About this task: Write the records out again without change. Leave the pictures behind.

Listed records:

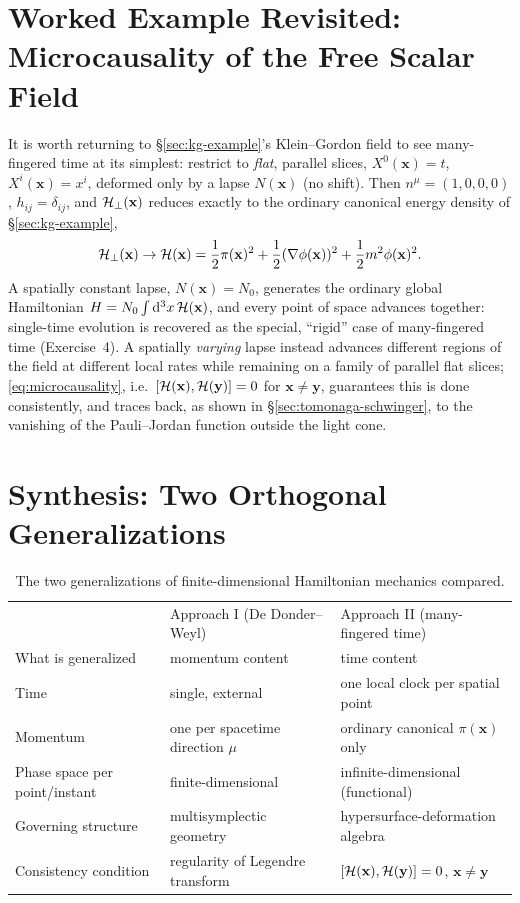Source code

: \section{Worked Example Revisited: Microcausality of the Free Scalar Field}

It is worth returning to \S\ref{sec:kg-example}'s Klein--Gordon field to see many-fingered time at its simplest: restrict to \emph{flat}, parallel slices, $X^0(\mathbf{x})=t$, $X^i(\mathbf{x})=x^i$, deformed only by a lapse $N(\mathbf{x})$ (no shift). Then $n^\mu=(1,0,0,0)$, $h_{ij}=\delta_{ij}$, and $\Ham_\perp(\mathbf{x})$ reduces exactly to the ordinary canonical energy density of \S\ref{sec:kg-example},
\begin{equation}
\Ham_\perp(\mathbf{x}) \to \Ham(\mathbf{x}) = \frac{1}{2}\pi(\mathbf{x})^2 + \frac{1}{2}(\nabla\phi(\mathbf{x}))^2 + \frac{1}{2}m^2\phi(\mathbf{x})^2 .
\end{equation}
A spatially constant lapse, $N(\mathbf{x})=N_0$, generates the ordinary global Hamiltonian $H=N_0\int\rd^3x\,\Ham(\mathbf{x})$, and every point of space advances together: single-time evolution is recovered as the special, ``rigid'' case of many-fingered time (Exercise~4). A spatially \emph{varying} lapse instead advances different regions of the field at different local rates while remaining on a family of parallel flat slices; \eqref{eq:microcausality}, i.e.\ $[\Ham(\mathbf{x}),\Ham(\mathbf{y})]=0$ for $\mathbf{x}\neq\mathbf{y}$, guarantees this is done consistently, and traces back, as shown in \S\ref{sec:tomonaga-schwinger}, to the vanishing of the Pauli--Jordan function outside the light cone.

\section{Synthesis: Two Orthogonal Generalizations}
\label{sec:synthesis}

\begin{table}[h]
\centering
\begin{tabular}{@{}lll@{}}
 & Approach I (De Donder--Weyl) & Approach II (many-fingered time) \\
What is generalized & momentum content & time content \\
Time & single, external & one local clock per spatial point \\
Momentum & one per spacetime direction $\mu$ & ordinary canonical 
    $\pi(\mathbf{x})$ only \\
Phase space per point/instant & finite-dimensional & 
    infinite-dimensional (functional) \\
Governing structure & multisymplectic geometry & 
    hypersurface-deformation algebra \\
Consistency condition & regularity of Legendre transform & 
    $[\Ham(\mathbf{x}),\Ham(\mathbf{y})]=0$, $\mathbf{x}\neq\mathbf{y}$ \\
\end{tabular}
\caption{The two generalizations of finite-dimensional 
    Hamiltonian mechanics compared.}
\end{table}

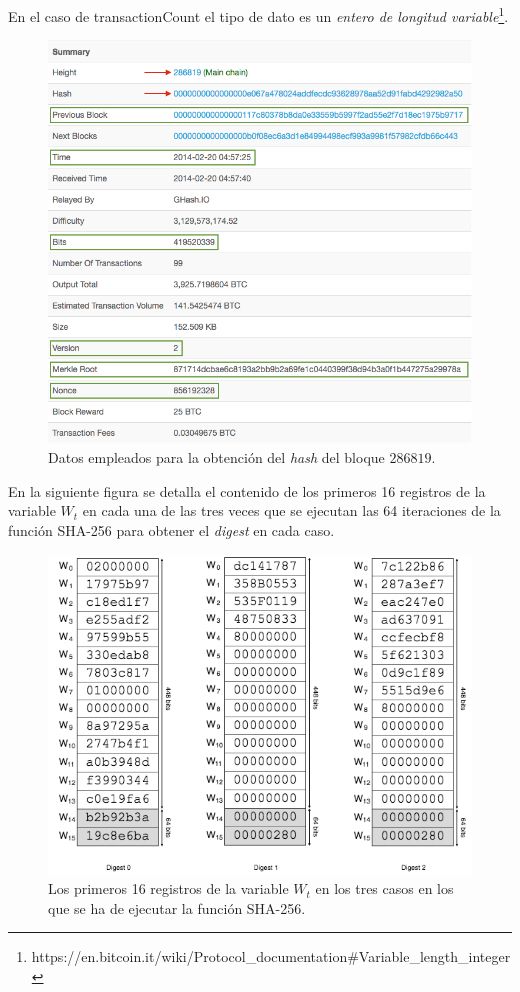 \documentclass{article}
\begin{document}
    En el caso de transactionCount el tipo de dato es un \textit{entero de longitud variable}\footnote{https://en.bitcoin.it/wiki/Protocol\_documentation\#Variable\_length\_integer}.
    
    \begin{figure}[H]
    \centering
        \includegraphics[scale=0.47]{img/Bitcoin_block_SHA_256_Block_Data}
        \caption{Datos empleados para la obtención del \textit{hash} del bloque $286819$.}
    \end{figure}
    
    \vspace{3mm}
    En la siguiente figura se detalla el contenido de los primeros 16 registros de la variable $W_{t}$ en cada una de las tres veces que se ejecutan las 64 iteraciones de la función SHA-256 para obtener el \textit{digest} en cada caso.
    \begin{figure}[H]
    \centering
        \includegraphics[scale=0.59]{img/Bitcoin_block_SHA_256_W0_W15_x3}
        \caption{Los primeros 16 registros de la variable $W_{t}$ en los tres casos en los que se ha de ejecutar la función SHA-256.}
    \end{figure}
\end{document}
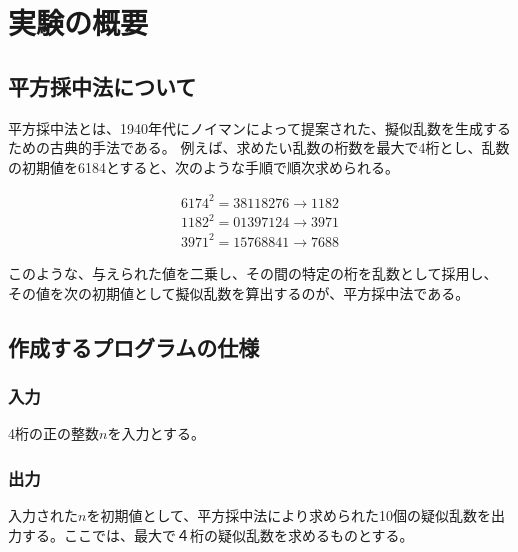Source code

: 

\section{実験の概要}
\subsection{平方採中法について}
  平方採中法とは、1940年代にノイマンによって提案された、擬似乱数を生成するための古典的手法である。
  例えば、求めたい乱数の桁数を最大で4桁とし、乱数の初期値を6184とすると、次のような手順で順次求められる。

  \begin{align*}
    6174^2 = 38118276 → 1182 \\
    1182^2 = 01397124 → 3971 \\
    3971^2 = 15768841 → 7688
  \end{align*}

  このような、与えられた値を二乗し、その間の特定の桁を乱数として採用し、
  その値を次の初期値として擬似乱数を算出するのが、平方採中法である。

\subsection{作成するプログラムの仕様}
  \subsubsection{入力}
    4桁の正の整数$n$を入力とする。

  \subsubsection{出力}
    入力された$n$を初期値として、平方採中法により求められた10個の疑似乱数を出力する。ここでは、最大で４桁の疑似乱数を求めるものとする。



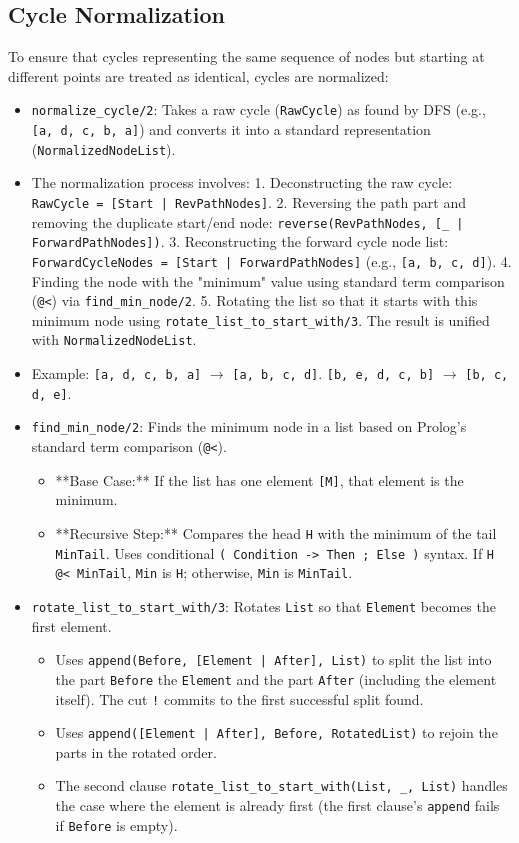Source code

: \documentclass[12pt,a4paper]{article}
\begin{document}
\subsection{Cycle Normalization}
To ensure that cycles representing the same sequence of nodes but starting at different points are treated as identical, cycles are normalized:
\begin{itemize}
    \item \texttt{normalize\_cycle/2}: Takes a raw cycle (\texttt{RawCycle}) as found by DFS (e.g., \texttt{[a, d, c, b, a]}) and converts it into a standard representation (\texttt{NormalizedNodeList}).
    \item The normalization process involves:
        1. Deconstructing the raw cycle: \texttt{RawCycle = [Start | RevPathNodes]}.
        2. Reversing the path part and removing the duplicate start/end node: \texttt{reverse(RevPathNodes, [\_ | ForwardPathNodes])}.
        3. Reconstructing the forward cycle node list: \texttt{ForwardCycleNodes = [Start | ForwardPathNodes]} (e.g., \texttt{[a, b, c, d]}).
        4. Finding the node with the "minimum" value using standard term comparison (\texttt{@<}) via \texttt{find\_min\_node/2}.
        5. Rotating the list so that it starts with this minimum node using \texttt{rotate\_list\_to\_start\_with/3}. The result is unified with \texttt{NormalizedNodeList}.
    \item Example: \texttt{[a, d, c, b, a]} $\rightarrow$ \texttt{[a, b, c, d]}. \texttt{[b, e, d, c, b]} $\rightarrow$ \texttt{[b, c, d, e]}.
    \item \texttt{find\_min\_node/2}: Finds the minimum node in a list based on Prolog's standard term comparison (\texttt{@<}).
        \begin{itemize}
            \item **Base Case:** If the list has one element \texttt{[M]}, that element is the minimum.
            \item **Recursive Step:** Compares the head \texttt{H} with the minimum of the tail \texttt{MinTail}. Uses conditional \texttt{( Condition -> Then ; Else )} syntax. If \texttt{H @< MinTail}, \texttt{Min} is \texttt{H}; otherwise, \texttt{Min} is \texttt{MinTail}.
        \end{itemize}
    \item \texttt{rotate\_list\_to\_start\_with/3}: Rotates \texttt{List} so that \texttt{Element} becomes the first element.
        \begin{itemize}
            \item Uses \texttt{append(Before, [Element | After], List)} to split the list into the part \texttt{Before} the \texttt{Element} and the part \texttt{After} (including the element itself). The cut \texttt{!} commits to the first successful split found.
            \item Uses \texttt{append([Element | After], Before, RotatedList)} to rejoin the parts in the rotated order.
            \item The second clause \texttt{rotate\_list\_to\_start\_with(List, \_, List)} handles the case where the element is already first (the first clause's \texttt{append} fails if \texttt{Before} is empty).
        \end{itemize}
\end{itemize}
\end{document}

Reply:
Source code

: \section{Worked Example Revisited: Microcausality of the Free Scalar Field}

It is worth returning to \S\ref{sec:kg-example}'s Klein--Gordon field to see many-fingered time at its simplest: restrict to \emph{flat}, parallel slices, $X^0(\mathbf{x})=t$, $X^i(\mathbf{x})=x^i$, deformed only by a lapse $N(\mathbf{x})$ (no shift). Then $n^\mu=(1,0,0,0)$, $h_{ij}=\delta_{ij}$, and $\Ham_\perp(\mathbf{x})$ reduces exactly to the ordinary canonical energy density of \S\ref{sec:kg-example},
\begin{equation}
\Ham_\perp(\mathbf{x}) \to \Ham(\mathbf{x}) = \frac{1}{2}\pi(\mathbf{x})^2 + \frac{1}{2}(\nabla\phi(\mathbf{x}))^2 + \frac{1}{2}m^2\phi(\mathbf{x})^2 .
\end{equation}
A spatially constant lapse, $N(\mathbf{x})=N_0$, generates the ordinary global Hamiltonian $H=N_0\int\rd^3x\,\Ham(\mathbf{x})$, and every point of space advances together: single-time evolution is recovered as the special, ``rigid'' case of many-fingered time (Exercise~4). A spatially \emph{varying} lapse instead advances different regions of the field at different local rates while remaining on a family of parallel flat slices; \eqref{eq:microcausality}, i.e.\ $[\Ham(\mathbf{x}),\Ham(\mathbf{y})]=0$ for $\mathbf{x}\neq\mathbf{y}$, guarantees this is done consistently, and traces back, as shown in \S\ref{sec:tomonaga-schwinger}, to the vanishing of the Pauli--Jordan function outside the light cone.

\section{Synthesis: Two Orthogonal Generalizations}
\label{sec:synthesis}

\begin{table}[h]
\centering
\begin{tabular}{@{}lll@{}}
 & Approach I (De Donder--Weyl) & Approach II (many-fingered time) \\
What is generalized & momentum content & time content \\
Time & single, external & one local clock per spatial point \\
Momentum & one per spacetime direction $\mu$ & ordinary canonical 
    $\pi(\mathbf{x})$ only \\
Phase space per point/instant & finite-dimensional & 
    infinite-dimensional (functional) \\
Governing structure & multisymplectic geometry & 
    hypersurface-deformation algebra \\
Consistency condition & regularity of Legendre transform & 
    $[\Ham(\mathbf{x}),\Ham(\mathbf{y})]=0$, $\mathbf{x}\neq\mathbf{y}$ \\
\end{tabular}
\caption{The two generalizations of finite-dimensional 
    Hamiltonian mechanics compared.}
\end{table}

 \documentclass{article}
\begin{document}
    En el caso de transactionCount el tipo de dato es un \textit{entero de longitud variable}\footnote{https://en.bitcoin.it/wiki/Protocol\_documentation\#Variable\_length\_integer}.
    
    \begin{figure}[H]
    \centering
        \includegraphics[scale=0.47]{img/Bitcoin_block_SHA_256_Block_Data}
        \caption{Datos empleados para la obtención del \textit{hash} del bloque $286819$.}
    \end{figure}
    
    \vspace{3mm}
    En la siguiente figura se detalla el contenido de los primeros 16 registros de la variable $W_{t}$ en cada una de las tres veces que se ejecutan las 64 iteraciones de la función SHA-256 para obtener el \textit{digest} en cada caso.
    \begin{figure}[H]
    \centering
        \includegraphics[scale=0.59]{img/Bitcoin_block_SHA_256_W0_W15_x3}
        \caption{Los primeros 16 registros de la variable $W_{t}$ en los tres casos en los que se ha de ejecutar la función SHA-256.}
    \end{figure}
\end{document}
Source code

: 

\section{実験の概要}
\subsection{平方採中法について}
  平方採中法とは、1940年代にノイマンによって提案された、擬似乱数を生成するための古典的手法である。
  例えば、求めたい乱数の桁数を最大で4桁とし、乱数の初期値を6184とすると、次のような手順で順次求められる。

  \begin{align*}
    6174^2 = 38118276 → 1182 \\
    1182^2 = 01397124 → 3971 \\
    3971^2 = 15768841 → 7688
  \end{align*}

  このような、与えられた値を二乗し、その間の特定の桁を乱数として採用し、
  その値を次の初期値として擬似乱数を算出するのが、平方採中法である。

\subsection{作成するプログラムの仕様}
  \subsubsection{入力}
    4桁の正の整数$n$を入力とする。

  \subsubsection{出力}
    入力された$n$を初期値として、平方採中法により求められた10個の疑似乱数を出力する。ここでは、最大で４桁の疑似乱数を求めるものとする。



Source code

: \documentclass[12pt,a4paper]{article}
\begin{document}
\subsection{Cycle Normalization}
To ensure that cycles representing the same sequence of nodes but starting at different points are treated as identical, cycles are normalized:
\begin{itemize}
    \item \texttt{normalize\_cycle/2}: Takes a raw cycle (\texttt{RawCycle}) as found by DFS (e.g., \texttt{[a, d, c, b, a]}) and converts it into a standard representation (\texttt{NormalizedNodeList}).
    \item The normalization process involves:
        1. Deconstructing the raw cycle: \texttt{RawCycle = [Start | RevPathNodes]}.
        2. Reversing the path part and removing the duplicate start/end node: \texttt{reverse(RevPathNodes, [\_ | ForwardPathNodes])}.
        3. Reconstructing the forward cycle node list: \texttt{ForwardCycleNodes = [Start | ForwardPathNodes]} (e.g., \texttt{[a, b, c, d]}).
        4. Finding the node with the "minimum" value using standard term comparison (\texttt{@<}) via \texttt{find\_min\_node/2}.
        5. Rotating the list so that it starts with this minimum node using \texttt{rotate\_list\_to\_start\_with/3}. The result is unified with \texttt{NormalizedNodeList}.
    \item Example: \texttt{[a, d, c, b, a]} $\rightarrow$ \texttt{[a, b, c, d]}. \texttt{[b, e, d, c, b]} $\rightarrow$ \texttt{[b, c, d, e]}.
    \item \texttt{find\_min\_node/2}: Finds the minimum node in a list based on Prolog's standard term comparison (\texttt{@<}).
        \begin{itemize}
            \item **Base Case:** If the list has one element \texttt{[M]}, that element is the minimum.
            \item **Recursive Step:** Compares the head \texttt{H} with the minimum of the tail \texttt{MinTail}. Uses conditional \texttt{( Condition -> Then ; Else )} syntax. If \texttt{H @< MinTail}, \texttt{Min} is \texttt{H}; otherwise, \texttt{Min} is \texttt{MinTail}.
        \end{itemize}
    \item \texttt{rotate\_list\_to\_start\_with/3}: Rotates \texttt{List} so that \texttt{Element} becomes the first element.
        \begin{itemize}
            \item Uses \texttt{append(Before, [Element | After], List)} to split the list into the part \texttt{Before} the \texttt{Element} and the part \texttt{After} (including the element itself). The cut \texttt{!} commits to the first successful split found.
            \item Uses \texttt{append([Element | After], Before, RotatedList)} to rejoin the parts in the rotated order.
            \item The second clause \texttt{rotate\_list\_to\_start\_with(List, \_, List)} handles the case where the element is already first (the first clause's \texttt{append} fails if \texttt{Before} is empty).
        \end{itemize}
\end{itemize}
\end{document}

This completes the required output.